:: MATERIAL PROVIDED ::

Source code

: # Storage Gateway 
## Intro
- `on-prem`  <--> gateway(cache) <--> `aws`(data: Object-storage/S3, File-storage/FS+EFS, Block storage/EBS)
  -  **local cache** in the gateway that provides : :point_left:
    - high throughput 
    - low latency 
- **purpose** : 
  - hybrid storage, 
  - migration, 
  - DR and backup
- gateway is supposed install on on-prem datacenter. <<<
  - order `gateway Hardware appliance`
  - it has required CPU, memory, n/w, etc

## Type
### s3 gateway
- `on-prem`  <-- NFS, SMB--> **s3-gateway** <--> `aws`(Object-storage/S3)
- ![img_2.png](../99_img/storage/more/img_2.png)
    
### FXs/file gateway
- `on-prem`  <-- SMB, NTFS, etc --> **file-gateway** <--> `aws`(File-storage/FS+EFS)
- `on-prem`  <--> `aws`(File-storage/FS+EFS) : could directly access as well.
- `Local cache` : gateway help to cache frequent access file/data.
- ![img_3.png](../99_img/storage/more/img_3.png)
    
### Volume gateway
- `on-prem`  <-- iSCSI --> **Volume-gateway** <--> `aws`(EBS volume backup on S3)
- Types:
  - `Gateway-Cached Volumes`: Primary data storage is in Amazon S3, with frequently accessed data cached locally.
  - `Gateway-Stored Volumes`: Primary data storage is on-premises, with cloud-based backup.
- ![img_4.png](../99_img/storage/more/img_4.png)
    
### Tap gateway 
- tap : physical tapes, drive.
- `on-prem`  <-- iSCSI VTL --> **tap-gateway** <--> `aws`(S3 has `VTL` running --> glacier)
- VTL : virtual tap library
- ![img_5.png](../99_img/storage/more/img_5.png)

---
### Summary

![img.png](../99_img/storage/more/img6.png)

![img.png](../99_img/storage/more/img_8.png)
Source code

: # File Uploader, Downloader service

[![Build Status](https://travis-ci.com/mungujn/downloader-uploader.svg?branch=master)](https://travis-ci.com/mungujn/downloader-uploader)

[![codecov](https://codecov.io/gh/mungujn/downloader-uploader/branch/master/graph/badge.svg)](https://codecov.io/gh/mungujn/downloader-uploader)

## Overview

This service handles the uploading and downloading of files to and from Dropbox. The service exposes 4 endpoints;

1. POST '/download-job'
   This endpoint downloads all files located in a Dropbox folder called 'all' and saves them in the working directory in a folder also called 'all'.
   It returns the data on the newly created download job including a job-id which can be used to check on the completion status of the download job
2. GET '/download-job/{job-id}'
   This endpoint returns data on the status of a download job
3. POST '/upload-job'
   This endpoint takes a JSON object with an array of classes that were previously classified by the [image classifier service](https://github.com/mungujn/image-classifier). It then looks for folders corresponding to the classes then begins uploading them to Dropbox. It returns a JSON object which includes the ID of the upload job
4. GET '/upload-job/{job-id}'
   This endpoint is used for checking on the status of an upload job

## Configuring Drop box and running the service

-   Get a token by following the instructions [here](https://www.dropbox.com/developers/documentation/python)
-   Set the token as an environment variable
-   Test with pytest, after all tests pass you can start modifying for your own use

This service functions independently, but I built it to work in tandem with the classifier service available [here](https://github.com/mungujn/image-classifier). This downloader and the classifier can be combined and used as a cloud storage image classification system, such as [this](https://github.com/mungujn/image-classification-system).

:::

▸ PROBLEM DESCRIPTION: Filter the records above and copy every line that contains the word "github".

▸ ANSWER TO THIS PROBLEM:
   This endpoint takes a JSON object with an array of classes that were previously classified by the [image classifier service](https://github.com/mungujn/image-classifier). It then looks for folders corresponding to the classes then begins uploading them to Dropbox. It returns a JSON object which includes the ID of the upload job
This service functions independently, but I built it to work in tandem with the classifier service available [here](https://github.com/mungujn/image-classifier). This downloader and the classifier can be combined and used as a cloud storage image classification system, such as [this](https://github.com/mungujn/image-classification-system).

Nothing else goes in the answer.